** Record set follows **
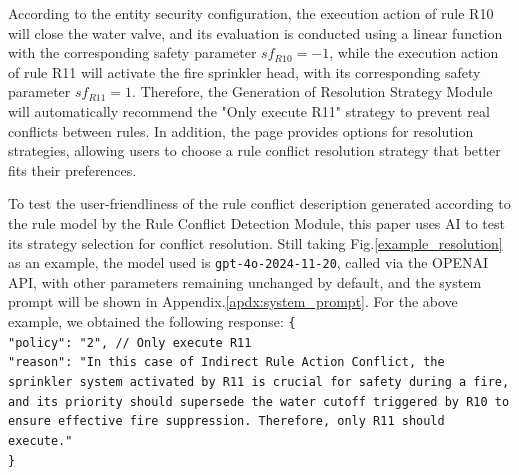 According to the entity security configuration, the execution action of rule R10 will close the water valve, and its evaluation is conducted using a linear function with the corresponding safety parameter $sf_{R10}=-1$, while the execution action of rule R11 will activate the fire sprinkler head, with its corresponding safety parameter $sf_{R11}=1$. Therefore, the Generation of Resolution Strategy Module will automatically recommend the "Only execute R11" strategy to prevent real conflicts between rules. In addition, the page provides options for resolution strategies, allowing users to choose a rule conflict resolution strategy that better fits their preferences.

To test the user-friendliness of the rule conflict description generated according to the rule model by the Rule Conflict Detection Module, this paper uses AI to test its strategy selection for conflict resolution. Still taking Fig.\ref{example_resolution} as an example, the model used is \texttt{gpt-4o-2024-11-20}, called via the OPENAI API, with other parameters remaining unchanged by default, and the system prompt will be shown in Appendix.\ref{apdx:system_prompt}. For the above example, we obtained the following response: 
\texttt{\{\\
	"policy": "2", // Only execute R11 \\
	"reason": "In this case of Indirect Rule Action Conflict, the sprinkler system activated by R11 is crucial for safety during a fire, and its priority should supersede the water cutoff triggered by R10 to ensure effective fire suppression. Therefore, only R11 should execute."\\
	\}}\\

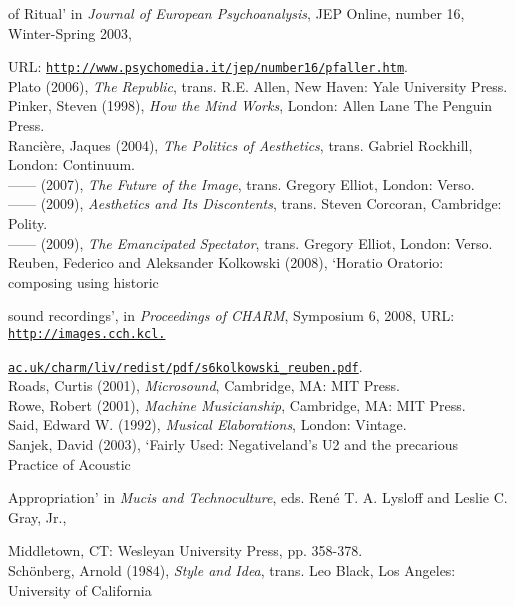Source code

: of Ritual' in \emph{Journal of European Psychoanalysis}, JEP Online, number 16, Winter-Spring 2003, 

URL: \href{http://www.psychomedia.it/jep/number16/pfaller.htm}{\texttt {http://www.psychomedia.it/jep/number16/pfaller.htm}}. 
\hypertarget{plato}{}\\
Plato (2006), \emph{The Republic}, trans. R.E. Allen, New Haven: Yale University Press. 
\hypertarget{pinker}{}\\
Pinker, Steven (1998), \emph{How the Mind Works}, London: Allen Lane The Penguin Press. 
\hypertarget{ranpoli}{}\\
Ranci\`{e}re, Jaques (2004), \emph{The Politics of Aesthetics}, trans. Gabriel Rockhill, London: Continuum. 
\hypertarget{ranimg}{}\\
------ (2007), \emph{The Future of the Image}, trans. Gregory Elliot, London: Verso. 
\hypertarget{ranaesth}{}\\
------ (2009), \emph{Aesthetics and Its Discontents}, trans. Steven Corcoran, Cambridge: Polity. 
\hypertarget{ranspec}{}\\
------ (2009), \emph{The Emancipated Spectator}, trans. Gregory Elliot, London: Verso.
\hypertarget{reuben}{}\\
Reuben, Federico and Aleksander Kolkowski (2008), `Horatio Oratorio: composing using historic 

sound recordings', in \emph{Proceedings of CHARM}, Symposium 6, 2008, URL: \href{http://images.cch.kcl.ac.uk/charm/liv/redist/pdf/s6kolkowski_reuben.pdf}{\texttt{http://images.cch.kcl.}}

\href{http://images.cch.kcl.ac.uk/charm/liv/redist/pdf/s6kolkowski_reuben.pdf}{\texttt{ac.uk/charm/liv/redist/pdf/s6kolkowski\_reuben.pdf}}.
\hypertarget{roads}{}\\
Roads, Curtis (2001), \emph{Microsound}, Cambridge, MA: MIT Press.
\hypertarget{rowe}{}\\
Rowe, Robert (2001), \emph{Machine Musicianship}, Cambridge, MA: MIT Press. 
\hypertarget{said}{}\\
Said, Edward W. (1992), \emph{Musical Elaborations}, London: Vintage. 
\hypertarget{sanjek}{}\\
Sanjek, David (2003), `Fairly Used: Negativeland's U2 and the precarious Practice of Acoustic 

Appropriation' in \emph{Mucis and Technoculture}, eds. Ren\'{e} T. A. Lysloff and Leslie C. Gray, Jr., 

Middletown, CT: Wesleyan University Press, pp. 358-378.
\hypertarget{schoen}{}\\
Sch\"{o}nberg, Arnold (1984),  \emph{Style and Idea}, trans. Leo Black, Los Angeles: University of California

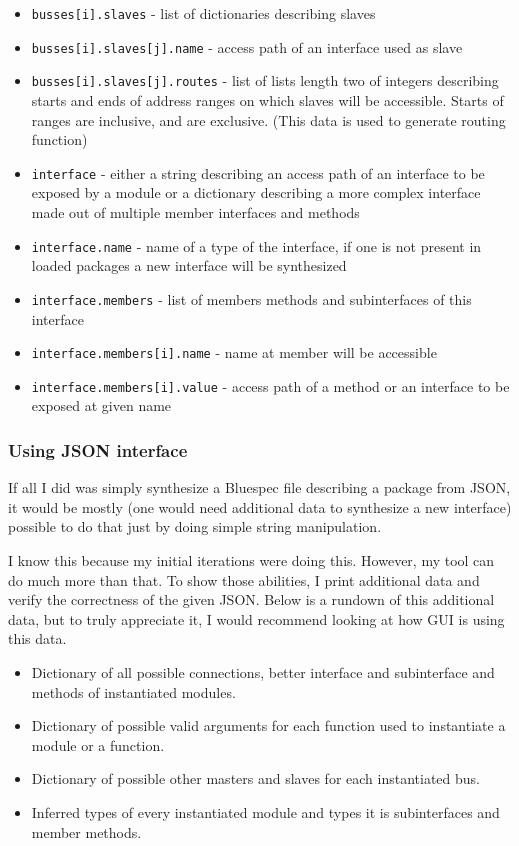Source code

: \documentclass[12pt]{report}
\begin{document}
\begin{itemize}
   \item \verb!busses[i].slaves! - list of dictionaries describing slaves 
   \item \verb!busses[i].slaves[j].name! - access path of an interface used as slave 
   \item \verb!busses[i].slaves[j].routes! - list of lists length two of integers describing starts and ends of address ranges on which slaves will be accessible. Starts of ranges are inclusive, and are exclusive. (This data is used to generate routing function) 
   \item \verb!interface! - either a string describing an access path of an interface to be exposed by a module or a dictionary describing a more complex interface made out of multiple member interfaces and methods 
   \item \verb!interface.name! - name of a type of the interface, if one is not present in loaded packages a new interface will be synthesized 
   \item \verb!interface.members! - list of members methods and subinterfaces of this interface 
   \item \verb!interface.members[i].name! - name at member will be accessible 
   \item \verb!interface.members[i].value! - access path of a method or an interface to be exposed at given name  
\end{itemize} 


\subsubsection{Using JSON interface}

If all I did was simply synthesize a Bluespec file describing a package from JSON, it would be mostly (one would need additional data to synthesize a new interface) possible to do that just by doing simple string manipulation.

I know this because my initial iterations were doing this. However, my tool can do much more than that. To show those abilities, I print additional data and verify the correctness of the given JSON. Below is a rundown of this additional data, but to truly appreciate it, I would recommend looking at how GUI is using this data.

\begin{itemize}
\item Dictionary of all possible connections, better interface and subinterface and methods of instantiated modules.
\item Dictionary of possible valid arguments for each function used to instantiate a module or a function. 
\item Dictionary of possible other masters and slaves for each instantiated bus.
\item Inferred types of every instantiated module and types it is subinterfaces and member methods.
\end{itemize} 
\end{document}
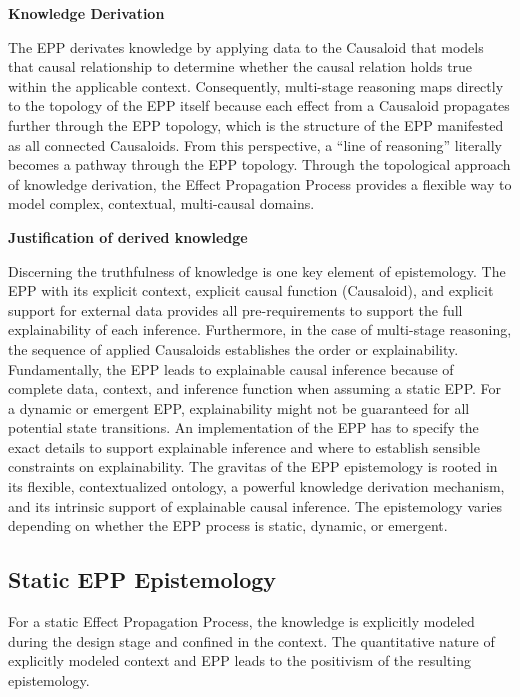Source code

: \documentclass{article}
\begin{document}
\textbf{Knowledge Derivation}

The EPP derivates knowledge by applying data to the Causaloid that models that causal relationship to determine whether the causal relation holds true within the applicable context. Consequently, multi-stage reasoning maps directly to the topology of the EPP itself because each effect from a Causaloid propagates further through the EPP topology, which is the structure of the EPP manifested as all connected Causaloids.
From this perspective, a “line of reasoning” literally becomes a pathway through the EPP topology.
Through the topological approach of knowledge derivation, the Effect Propagation Process provides a flexible way to model complex, contextual, multi-causal domains.

\newpage

\textbf{Justification of derived knowledge}

Discerning the truthfulness of knowledge is one key element of epistemology. The EPP with its explicit context, explicit causal function (Causaloid), and explicit support for external data provides all pre-requirements to support the full explainability of each inference. Furthermore, in the case of multi-stage reasoning, the sequence of applied Causaloids establishes the order or explainability.
Fundamentally, the EPP leads to explainable causal inference because of complete data, context, and inference function when assuming a static EPP. For a dynamic or emergent EPP, explainability might not be guaranteed for all potential state transitions. An implementation of the EPP has to specify the exact details to support explainable inference and where to establish sensible constraints on explainability. The gravitas of the EPP epistemology is rooted in its flexible, contextualized ontology, a powerful knowledge derivation mechanism, and its intrinsic support of explainable causal inference. The epistemology varies depending on whether the EPP process is static, dynamic, or emergent.

\subsection{Static EPP Epistemology}
\label{subsec:Static_EPP}

For a static Effect Propagation Process, the knowledge is explicitly modeled during the design stage and confined in the context. The quantitative nature of explicitly modeled context and EPP leads to the positivism of the resulting epistemology.
\end{document}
** End of Record set **
**Your goal:** Would you transcribe all of the data exactly, apart from its pictures?

**Answer box:**
 According to the entity security configuration, the execution action of rule R10 will close the water valve, and its evaluation is conducted using a linear function with the corresponding safety parameter $sf_{R10}=-1$, while the execution action of rule R11 will activate the fire sprinkler head, with its corresponding safety parameter $sf_{R11}=1$. Therefore, the Generation of Resolution Strategy Module will automatically recommend the "Only execute R11" strategy to prevent real conflicts between rules. In addition, the page provides options for resolution strategies, allowing users to choose a rule conflict resolution strategy that better fits their preferences.

To test the user-friendliness of the rule conflict description generated according to the rule model by the Rule Conflict Detection Module, this paper uses AI to test its strategy selection for conflict resolution. Still taking Fig.\ref{example_resolution} as an example, the model used is \texttt{gpt-4o-2024-11-20}, called via the OPENAI API, with other parameters remaining unchanged by default, and the system prompt will be shown in Appendix.\ref{apdx:system_prompt}. For the above example, we obtained the following response: 
\texttt{\{\\
	"policy": "2", // Only execute R11 \\
	"reason": "In this case of Indirect Rule Action Conflict, the sprinkler system activated by R11 is crucial for safety during a fire, and its priority should supersede the water cutoff triggered by R10 to ensure effective fire suppression. Therefore, only R11 should execute."\\
	\}}\\

Source code

: of Ritual' in \emph{Journal of European Psychoanalysis}, JEP Online, number 16, Winter-Spring 2003, 

URL: \href{http://www.psychomedia.it/jep/number16/pfaller.htm}{\texttt {http://www.psychomedia.it/jep/number16/pfaller.htm}}. 
\hypertarget{plato}{}\\
Plato (2006), \emph{The Republic}, trans. R.E. Allen, New Haven: Yale University Press. 
\hypertarget{pinker}{}\\
Pinker, Steven (1998), \emph{How the Mind Works}, London: Allen Lane The Penguin Press. 
\hypertarget{ranpoli}{}\\
Ranci\`{e}re, Jaques (2004), \emph{The Politics of Aesthetics}, trans. Gabriel Rockhill, London: Continuum. 
\hypertarget{ranimg}{}\\
------ (2007), \emph{The Future of the Image}, trans. Gregory Elliot, London: Verso. 
\hypertarget{ranaesth}{}\\
------ (2009), \emph{Aesthetics and Its Discontents}, trans. Steven Corcoran, Cambridge: Polity. 
\hypertarget{ranspec}{}\\
------ (2009), \emph{The Emancipated Spectator}, trans. Gregory Elliot, London: Verso.
\hypertarget{reuben}{}\\
Reuben, Federico and Aleksander Kolkowski (2008), `Horatio Oratorio: composing using historic 

sound recordings', in \emph{Proceedings of CHARM}, Symposium 6, 2008, URL: \href{http://images.cch.kcl.ac.uk/charm/liv/redist/pdf/s6kolkowski_reuben.pdf}{\texttt{http://images.cch.kcl.}}

\href{http://images.cch.kcl.ac.uk/charm/liv/redist/pdf/s6kolkowski_reuben.pdf}{\texttt{ac.uk/charm/liv/redist/pdf/s6kolkowski\_reuben.pdf}}.
\hypertarget{roads}{}\\
Roads, Curtis (2001), \emph{Microsound}, Cambridge, MA: MIT Press.
\hypertarget{rowe}{}\\
Rowe, Robert (2001), \emph{Machine Musicianship}, Cambridge, MA: MIT Press. 
\hypertarget{said}{}\\
Said, Edward W. (1992), \emph{Musical Elaborations}, London: Vintage. 
\hypertarget{sanjek}{}\\
Sanjek, David (2003), `Fairly Used: Negativeland's U2 and the precarious Practice of Acoustic 

Appropriation' in \emph{Mucis and Technoculture}, eds. Ren\'{e} T. A. Lysloff and Leslie C. Gray, Jr., 

Middletown, CT: Wesleyan University Press, pp. 358-378.
\hypertarget{schoen}{}\\
Sch\"{o}nberg, Arnold (1984),  \emph{Style and Idea}, trans. Leo Black, Los Angeles: University of California

Source code

: \documentclass[12pt]{report}
\begin{document}
\begin{itemize}
   \item \verb!busses[i].slaves! - list of dictionaries describing slaves 
   \item \verb!busses[i].slaves[j].name! - access path of an interface used as slave 
   \item \verb!busses[i].slaves[j].routes! - list of lists length two of integers describing starts and ends of address ranges on which slaves will be accessible. Starts of ranges are inclusive, and are exclusive. (This data is used to generate routing function) 
   \item \verb!interface! - either a string describing an access path of an interface to be exposed by a module or a dictionary describing a more complex interface made out of multiple member interfaces and methods 
   \item \verb!interface.name! - name of a type of the interface, if one is not present in loaded packages a new interface will be synthesized 
   \item \verb!interface.members! - list of members methods and subinterfaces of this interface 
   \item \verb!interface.members[i].name! - name at member will be accessible 
   \item \verb!interface.members[i].value! - access path of a method or an interface to be exposed at given name  
\end{itemize} 


\subsubsection{Using JSON interface}

If all I did was simply synthesize a Bluespec file describing a package from JSON, it would be mostly (one would need additional data to synthesize a new interface) possible to do that just by doing simple string manipulation.

I know this because my initial iterations were doing this. However, my tool can do much more than that. To show those abilities, I print additional data and verify the correctness of the given JSON. Below is a rundown of this additional data, but to truly appreciate it, I would recommend looking at how GUI is using this data.

\begin{itemize}
\item Dictionary of all possible connections, better interface and subinterface and methods of instantiated modules.
\item Dictionary of possible valid arguments for each function used to instantiate a module or a function. 
\item Dictionary of possible other masters and slaves for each instantiated bus.
\item Inferred types of every instantiated module and types it is subinterfaces and member methods.
\end{itemize} 
\end{document}
Source code

: \documentclass{article}
\begin{document}
\textbf{Knowledge Derivation}

The EPP derivates knowledge by applying data to the Causaloid that models that causal relationship to determine whether the causal relation holds true within the applicable context. Consequently, multi-stage reasoning maps directly to the topology of the EPP itself because each effect from a Causaloid propagates further through the EPP topology, which is the structure of the EPP manifested as all connected Causaloids.
From this perspective, a “line of reasoning” literally becomes a pathway through the EPP topology.
Through the topological approach of knowledge derivation, the Effect Propagation Process provides a flexible way to model complex, contextual, multi-causal domains.

\newpage

\textbf{Justification of derived knowledge}

Discerning the truthfulness of knowledge is one key element of epistemology. The EPP with its explicit context, explicit causal function (Causaloid), and explicit support for external data provides all pre-requirements to support the full explainability of each inference. Furthermore, in the case of multi-stage reasoning, the sequence of applied Causaloids establishes the order or explainability.
Fundamentally, the EPP leads to explainable causal inference because of complete data, context, and inference function when assuming a static EPP. For a dynamic or emergent EPP, explainability might not be guaranteed for all potential state transitions. An implementation of the EPP has to specify the exact details to support explainable inference and where to establish sensible constraints on explainability. The gravitas of the EPP epistemology is rooted in its flexible, contextualized ontology, a powerful knowledge derivation mechanism, and its intrinsic support of explainable causal inference. The epistemology varies depending on whether the EPP process is static, dynamic, or emergent.

\subsection{Static EPP Epistemology}
\label{subsec:Static_EPP}

For a static Effect Propagation Process, the knowledge is explicitly modeled during the design stage and confined in the context. The quantitative nature of explicitly modeled context and EPP leads to the positivism of the resulting epistemology.
\end{document}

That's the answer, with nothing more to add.